One of the problems I see is you are making PRIVATE arrays contained in COMMON (very large arrays too).

Try something like this:

[cpp]! in module
type    TypeThreadContext
  SEQUENCE
  REAL, pointer :: W1(:,:,:,:)
  REAL, pointer :: W2(:,:,:,:)
  REAL, pointer :: W3(:,:,:,:)
end type TypeThreadContext

type(TypeThreadContext) :: ThreadContext
COMMON /CONTEXT/ ThreadContext
!$OMP THREADPRIVATE(/CONTEXT/)
-----------------------------
! in initialization code once only
!$OMP PARALLEL
  if(.not. associated(W1)) allocate(W1(20,20,21,21))
  if(.not. associated(W2)) allocate(W2(20,20,21,21))
  if(.not. associated(W3)) allocate(W3(20,20,21,21))
  if(.not. associated(W4)) allocate(W4(20,20,21,21))
!$OMP END PARALLEL
---------------------------

Don't forget to deallocate on finish up code

I think you can use allocatable in the threadprivate area
At the time I wrote this the compiler would accept pointers but not allocatables
[/cpp]

Jim Dempsey

arktos · ‎02-25-2009

Thanks Jim. I will try this and see how it goes.
--

Ron_Green · ‎02-25-2009

You didn't specify your compiler options.

Try adding this before the outter loop:

cDEC$ NOVECTOR

to disable vectorization on the loop nest. Does -vec-report indicate that any of the loops in question are vectorized?

I notice the RHS and LHS in the assignment statements overlap, so some really large array temporaries may be being used in the vectorized case.

ron

jimdempseyatthecove · ‎02-25-2009

Quoting - arktos

Thanks Jim. I will try this and see how it goes.
--

One other point to make.

If you are using nested parallel regions you will have to init the W1, W2,... allocations in those theads as well.
It might not hurt to make the allocation a subroutine and insert into the code that uses W1, ...

subroutine foo(...
! near top
if(.not. associated(W1)) call InitW1234() ! some code like this
do i = 1,yourBigLoop
... ! code using W1, ...
end do
! leave W1,W2,... allocated for next time
end subroutine foo

The if(.not.associated is a light weight test (one integerword being tested)

Jim Dempsey

jimdempseyatthecove · ‎02-25-2009

Also,

Rudra (frequent poster) sent me some code that exhibited a stack allocation problem with OpenMP on my system (Windows XP x64), he did not report this as a problem Linux x?? but it may have been a latent problem waiting to happen.

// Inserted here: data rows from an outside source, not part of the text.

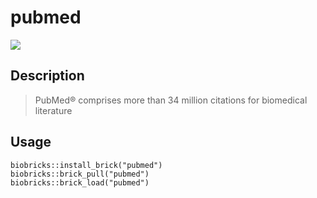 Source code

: # pubmed
<a href="https://github.com/biobricks-ai/pubmed/actions"><img src="https://github.com/biobricks-ai/pubmed/actions/workflows/bricktools-check.yaml/badge.svg?branch=main"/></a>


## Description

> PubMed® comprises more than 34 million citations for biomedical literature

## Usage
```{R}
biobricks::install_brick("pubmed")
biobricks::brick_pull("pubmed")
biobricks::brick_load("pubmed")
```
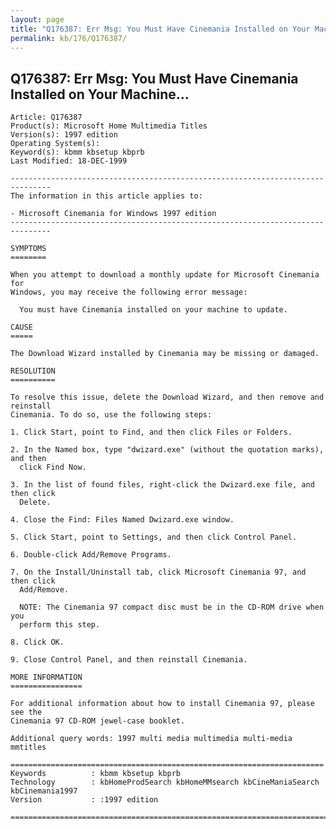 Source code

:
 ```yaml
---
layout: page
title: "Q176387: Err Msg: You Must Have Cinemania Installed on Your Machine..."
permalink: kb/176/Q176387/
---
```


## Q176387: Err Msg: You Must Have Cinemania Installed on Your Machine...

	Article: Q176387
	Product(s): Microsoft Home Multimedia Titles
	Version(s): 1997 edition
	Operating System(s): 
	Keyword(s): kbmm kbsetup kbprb
	Last Modified: 18-DEC-1999
	
	-------------------------------------------------------------------------------
	The information in this article applies to:
	
	- Microsoft Cinemania for Windows 1997 edition 
	-------------------------------------------------------------------------------
	
	SYMPTOMS
	========
	
	When you attempt to download a monthly update for Microsoft Cinemania for
	Windows, you may receive the following error message:
	
	  You must have Cinemania installed on your machine to update.
	
	CAUSE
	=====
	
	The Download Wizard installed by Cinemania may be missing or damaged.
	
	RESOLUTION
	==========
	
	To resolve this issue, delete the Download Wizard, and then remove and reinstall
	Cinemania. To do so, use the following steps:
	
	1. Click Start, point to Find, and then click Files or Folders.
	
	2. In the Named box, type "dwizard.exe" (without the quotation marks), and then
	  click Find Now.
	
	3. In the list of found files, right-click the Dwizard.exe file, and then click
	  Delete.
	
	4. Close the Find: Files Named Dwizard.exe window.
	
	5. Click Start, point to Settings, and then click Control Panel.
	
	6. Double-click Add/Remove Programs.
	
	7. On the Install/Uninstall tab, click Microsoft Cinemania 97, and then click
	  Add/Remove.
	
	  NOTE: The Cinemania 97 compact disc must be in the CD-ROM drive when you
	  perform this step.
	
	8. Click OK.
	
	9. Close Control Panel, and then reinstall Cinemania.
	
	MORE INFORMATION
	================
	
	For additional information about how to install Cinemania 97, please see the
	Cinemania 97 CD-ROM jewel-case booklet.
	
	Additional query words: 1997 multi media multimedia multi-media mmtitles
	
	======================================================================
	Keywords          : kbmm kbsetup kbprb 
	Technology        : kbHomeProdSearch kbHomeMMsearch kbCineManiaSearch kbCinemania1997
	Version           : :1997 edition
	
	=============================================================================
	

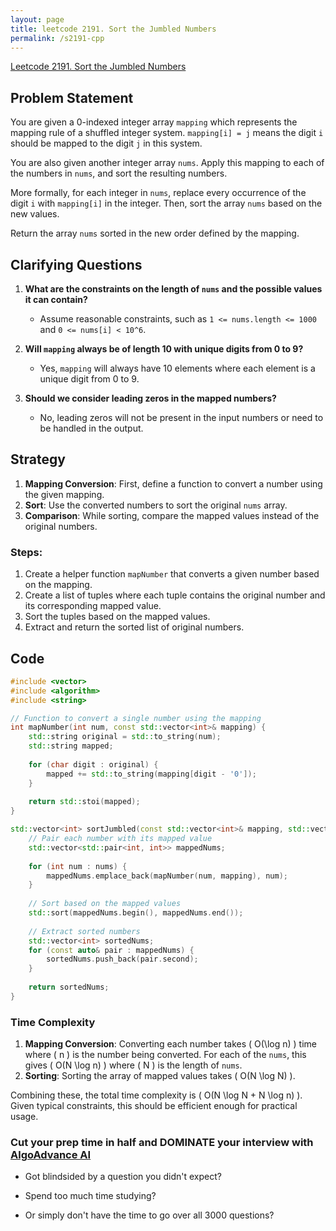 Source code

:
 ```yaml
---
layout: page
title: leetcode 2191. Sort the Jumbled Numbers
permalink: /s2191-cpp
---
```

[Leetcode 2191. Sort the Jumbled Numbers](https://algoadvance.github.io/algoadvance/l2191)
## Problem Statement
You are given a 0-indexed integer array `mapping` which represents the mapping rule of a shuffled integer system. `mapping[i] = j` means the digit `i` should be mapped to the digit `j` in this system.

You are also given another integer array `nums`. Apply this mapping to each of the numbers in `nums`, and sort the resulting numbers.

More formally, for each integer in `nums`, replace every occurrence of the digit `i` with `mapping[i]` in the integer. Then, sort the array `nums` based on the new values.

Return the array `nums` sorted in the new order defined by the mapping.

## Clarifying Questions

1. **What are the constraints on the length of `nums` and the possible values it can contain?**
    - Assume reasonable constraints, such as `1 <= nums.length <= 1000` and `0 <= nums[i] < 10^6`.

2. **Will `mapping` always be of length 10 with unique digits from 0 to 9?**
    - Yes, `mapping` will always have 10 elements where each element is a unique digit from 0 to 9.

3. **Should we consider leading zeros in the mapped numbers?**
    - No, leading zeros will not be present in the input numbers or need to be handled in the output.

## Strategy
1. **Mapping Conversion**: First, define a function to convert a number using the given mapping.
2. **Sort**: Use the converted numbers to sort the original `nums` array.
3. **Comparison**: While sorting, compare the mapped values instead of the original numbers.

### Steps:

1. Create a helper function `mapNumber` that converts a given number based on the mapping.
2. Create a list of tuples where each tuple contains the original number and its corresponding mapped value.
3. Sort the tuples based on the mapped values.
4. Extract and return the sorted list of original numbers.

## Code

```cpp
#include <vector>
#include <algorithm>
#include <string>

// Function to convert a single number using the mapping
int mapNumber(int num, const std::vector<int>& mapping) {
    std::string original = std::to_string(num);
    std::string mapped;
    
    for (char digit : original) {
        mapped += std::to_string(mapping[digit - '0']);
    }
    
    return std::stoi(mapped);
}

std::vector<int> sortJumbled(const std::vector<int>& mapping, std::vector<int>& nums) {
    // Pair each number with its mapped value
    std::vector<std::pair<int, int>> mappedNums;
    
    for (int num : nums) {
        mappedNums.emplace_back(mapNumber(num, mapping), num);
    }
    
    // Sort based on the mapped values
    std::sort(mappedNums.begin(), mappedNums.end());
    
    // Extract sorted numbers
    std::vector<int> sortedNums;
    for (const auto& pair : mappedNums) {
        sortedNums.push_back(pair.second);
    }
    
    return sortedNums;
}
```

### Time Complexity

1. **Mapping Conversion**: Converting each number takes \( O(\log n) \) time where \( n \) is the number being converted. For each of the `nums`, this gives \( O(N \log n) \) where \( N \) is the length of `nums`.
2. **Sorting**: Sorting the array of mapped values takes \( O(N \log N) \).

Combining these, the total time complexity is \( O(N \log N + N \log n) \). Given typical constraints, this should be efficient enough for practical usage.


### Cut your prep time in half and DOMINATE your interview with [AlgoAdvance AI](https://algoAdvance.com)

- Got blindsided by a question you didn't expect?

- Spend too much time studying?

- Or simply don't have the time to go over all 3000 questions?


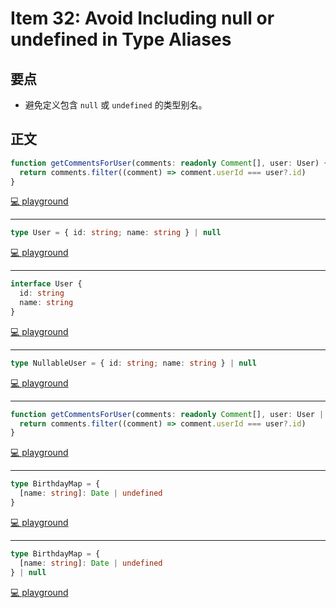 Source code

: # Item 32: Avoid Including null or undefined in Type Aliases

## 要点

- 避免定义包含 `null` 或 `undefined` 的类型别名。

## 正文

```ts
function getCommentsForUser(comments: readonly Comment[], user: User) {
  return comments.filter((comment) => comment.userId === user?.id)
}
```

[💻 playground](https://www.typescriptlang.org/play/?ts=5.4.5#code/JYOwLgpgTgZghgYwgAgMIHsC2mLmQb2QFcBnaASQBMAuZEsKUAcwG5kBfAKFElkRQCqZKAWTAadBszZcYREAjDB0IZEwhgM2XGBIAxdFCHQAFAiw5wJWlAhxKKgDYBPNBZ0BtALoAaYsNpjKABKAk5kZFswIihVc20rADoYYEdeM3c8AF4APmR4yzBE0gpKZCyK-2gAfkTxYJZOLiA)

---

```ts
type User = { id: string; name: string } | null
```

[💻 playground](https://www.typescriptlang.org/play/?ts=5.4.5#code/C4TwDgpgBAqgzhATlAvFA3lAlgEwFxRzCJYB2A5gNxSkCGAthAUSRdQL5QA+NArgDb9KAKCA)

---

```ts
interface User {
  id: string
  name: string
}
```

[💻 playground](https://www.typescriptlang.org/play/?ts=5.4.5#code/JYOwLgpgTgZghgYwgAgKoGdrIN4ChnLAAmAXMumFKAOYDc+yIcAthGRVSHbgL65A)

---

```ts
type NullableUser = { id: string; name: string } | null
```

[💻 playground](https://www.typescriptlang.org/play/?ts=5.4.5#code/C4TwDgpgBAcgrgGwQQwEYIgVQM4QE5QC8UA3lAJYAmAXFNsHuQHYDmA3FE8gLYS32NWHAL5QAPp0QI2AKCA)

---

```ts
function getCommentsForUser(comments: readonly Comment[], user: User | null) {
  return comments.filter((comment) => comment.userId === user?.id)
}
```

[💻 playground](https://www.typescriptlang.org/play/?ts=5.4.5#code/JYOwLgpgTgZghgYwgAgMIHsC2mLmQb2QFcBnaASQBMAuZEsKUAcwG5kBfAKFElkRQCqZKAWTAadBszZcYREAjDB0IZEwhgM2XGBIAxdFCHQAFAiw5wJWlAhxKKgDYBPNBZ0BtALoAaYsNpjEQAfZBAiR0cASgJOZGRbMCIoVXNtKwA6GGBHXjN3PABeAD5kNMswDNIKSmRC+v9oAH4M8SiWTi4gA)

---

```ts
type BirthdayMap = {
  [name: string]: Date | undefined
}
```

[💻 playground](https://www.typescriptlang.org/play/?ts=5.4.5#code/JYOwLgpgTgZghgYwgAgMIHsC2mLmQb2QFcBnaASQBMAuZEsKUAcwG5kBfAKFElkRQCqZKAWTAadBszZcwATwAOKAELAoYABaU4cgLJwFyALwFOyZAG0QcHLXqMQTALq0AInEjIAPsRCUIMKAQlCyc7KFAA)

---

```ts
type BirthdayMap = {
  [name: string]: Date | undefined
} | null
```

[💻 playground](https://www.typescriptlang.org/play/?ts=5.4.5#code/JYOwLgpgTgZghgYwgAgMIHsC2mLmQb2QFcBnaASQBMAuZEsKUAcwG5kBfAKFElkRQCqZKAWTAadBszZcwATwAOKAELAoYABaU4cgLJwFyALwFOyZAG0QcHLXqMQTALq0AInEjIAPsRCUIMKAQlCyc7N7IIEQANtGhQA)
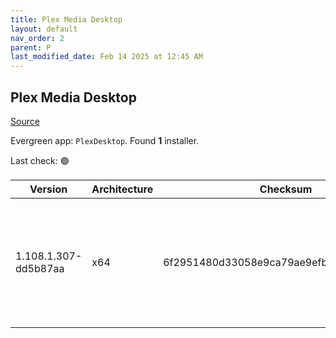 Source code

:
 ```yaml
---
title: Plex Media Desktop
layout: default
nav_order: 2
parent: P
last_modified_date: Feb 14 2025 at 12:45 AM
---
```


## Plex Media Desktop

[Source](https://www.plex.tv/media-server-downloads/)

Evergreen app: `PlexDesktop`. Found **1** installer.

Last check: 🟢

| Version              | Architecture | Checksum                                 | URI                                                                                                                                                                                                                  |
| -------------------- | ------------ | ---------------------------------------- | -------------------------------------------------------------------------------------------------------------------------------------------------------------------------------------------------------------------- |
| 1.108.1.307-dd5b87aa | x64          | 6f2951480d33058e9ca79ae9efbe2121d61aee85 | [https://downloads.plex.tv/plex-desktop/1.108.1.307-dd5b87aa/windows/Plex-1.108.1.307-dd5b87aa-x86_64.exe](https://downloads.plex.tv/plex-desktop/1.108.1.307-dd5b87aa/windows/Plex-1.108.1.307-dd5b87aa-x86_64.exe) |
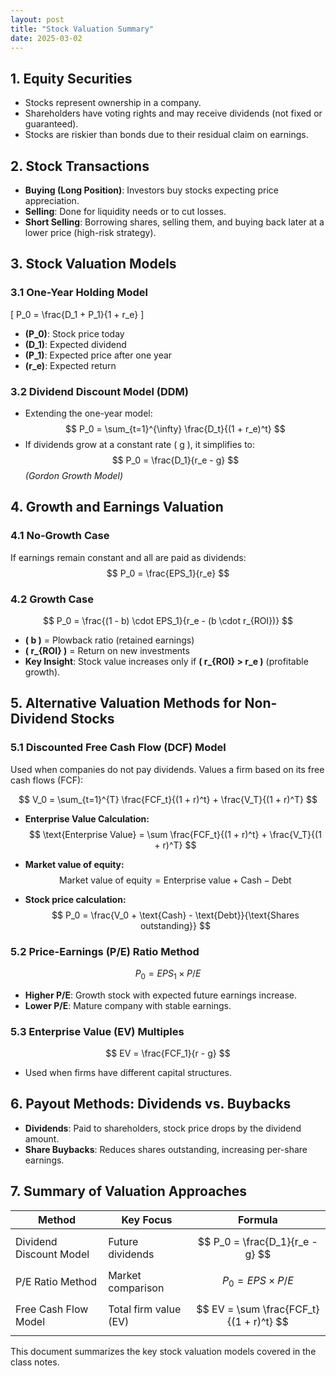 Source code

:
 ```yaml
---
layout: post
title: "Stock Valuation Summary"
date: 2025-03-02
---
```

## 1. Equity Securities
- Stocks represent ownership in a company.
- Shareholders have voting rights and may receive dividends (not fixed or guaranteed).
- Stocks are riskier than bonds due to their residual claim on earnings.

## 2. Stock Transactions
- **Buying (Long Position)**: Investors buy stocks expecting price appreciation.
- **Selling**: Done for liquidity needs or to cut losses.
- **Short Selling**: Borrowing shares, selling them, and buying back later at a lower price (high-risk strategy).

## 3. Stock Valuation Models

### 3.1 One-Year Holding Model
\[
P_0 = \frac{D_1 + P_1}{1 + r_e}
\]
- **\(P_0\)**: Stock price today  
- **\(D_1\)**: Expected dividend  
- **\(P_1\)**: Expected price after one year  
- **\(r_e\)**: Expected return  

### 3.2 Dividend Discount Model (DDM)
- Extending the one-year model:
$$
P_0 = \sum_{t=1}^{\infty} \frac{D_t}{(1 + r_e)^t}
$$
- If dividends grow at a constant rate \( g \), it simplifies to:
$$
P_0 = \frac{D_1}{r_e - g}
$$
*(Gordon Growth Model)*

## 4. Growth and Earnings Valuation

### 4.1 No-Growth Case
If earnings remain constant and all are paid as dividends:
$$
P_0 = \frac{EPS_1}{r_e}
$$

### 4.2 Growth Case
$$
P_0 = \frac{(1 - b) \cdot EPS_1}{r_e - (b \cdot r_{ROI})}
$$
- **\( b \)** = Plowback ratio (retained earnings)  
- **\( r_{ROI} \)** = Return on new investments  
- **Key Insight**: Stock value increases only if **\( r_{ROI} > r_e \)** (profitable growth).  

## 5. Alternative Valuation Methods for Non-Dividend Stocks

### 5.1 Discounted Free Cash Flow (DCF) Model
Used when companies do not pay dividends. Values a firm based on its free cash flows (FCF):

$$
V_0 = \sum_{t=1}^{T} \frac{FCF_t}{(1 + r)^t} + \frac{V_T}{(1 + r)^T}
$$

- **Enterprise Value Calculation:**
$$
\text{Enterprise Value} = \sum \frac{FCF_t}{(1 + r)^t} + \frac{V_T}{(1 + r)^T}
$$

- **Market value of equity:**
$$
\text{Market value of equity} = \text{Enterprise value} + \text{Cash} - \text{Debt}
$$

- **Stock price calculation:**
$$
P_0 = \frac{V_0 + \text{Cash} - \text{Debt}}{\text{Shares outstanding}}
$$

### 5.2 Price-Earnings (P/E) Ratio Method
$$
P_0 = EPS_1 \times P/E
$$
- **Higher P/E**: Growth stock with expected future earnings increase.  
- **Lower P/E**: Mature company with stable earnings.  

### 5.3 Enterprise Value (EV) Multiples
$$
EV = \frac{FCF_1}{r - g}
$$
- Used when firms have different capital structures.

## 6. Payout Methods: Dividends vs. Buybacks
- **Dividends**: Paid to shareholders, stock price drops by the dividend amount.
- **Share Buybacks**: Reduces shares outstanding, increasing per-share earnings.

## 7. Summary of Valuation Approaches

| **Method** | **Key Focus** | **Formula** |
|------------|--------------|------------|
| Dividend Discount Model | Future dividends | $$ P_0 = \frac{D_1}{r_e - g} $$ |
| P/E Ratio Method | Market comparison | $$ P_0 = EPS \times P/E $$ |
| Free Cash Flow Model | Total firm value (EV) | $$ EV = \sum \frac{FCF_t}{(1 + r)^t} $$ |

This document summarizes the key stock valuation models covered in the class notes.
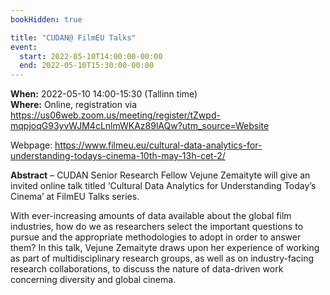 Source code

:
 ```yaml
---
bookHidden: true

title: "CUDAN@ FilmEU Talks"
event:
  start: 2022-05-10T14:00:00-00:00
  end: 2022-05-10T15:30:00-00:00
---
```


**When:** 2022-05-10 14:00-15:30 (Tallinn time)  
**Where:** Online, registration via https://us06web.zoom.us/meeting/register/tZwpd-mqpjoqG93yvWJM4cLnlmWKAz89lAQw?utm_source=Website 

Webpage: https://www.filmeu.eu/cultural-data-analytics-for-understanding-todays-cinema-10th-may-13h-cet-2/

<!--more-->
**Abstract** – CUDAN Senior Research Fellow Vejune Zemaityte will give an invited online talk titled ‘Cultural Data Analytics for Understanding Today’s Cinema’ at FilmEU Talks series.

With ever-increasing amounts of data available about the global film industries, how do we as researchers select the important questions to pursue and the appropriate methodologies to adopt in order to answer them? In this talk, Vejune Zemaityte draws upon her experience of working as part of multidisciplinary research groups, as well as on industry-facing research collaborations, to discuss the nature of data-driven work concerning diversity and global cinema.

This problem occured in the starup code. i.e. the error would occure _prior_ to reaching the 1st statement in main. Couldn't fix with futzing with OMP_STACKSIZE. Some sort of compiler problem. A rearrangement of code got it working.

Is your problem occuring before you can reach the 1st statement in your program?
I may have some suggestions to work around that if that is your problem.

Jim Dempsey

TimP · ‎02-25-2009

Quoting - Ronald Green (Intel)

I notice the RHS and LHS in the assignment statements overlap, so some really large array temporaries may be being used in the vectorized case.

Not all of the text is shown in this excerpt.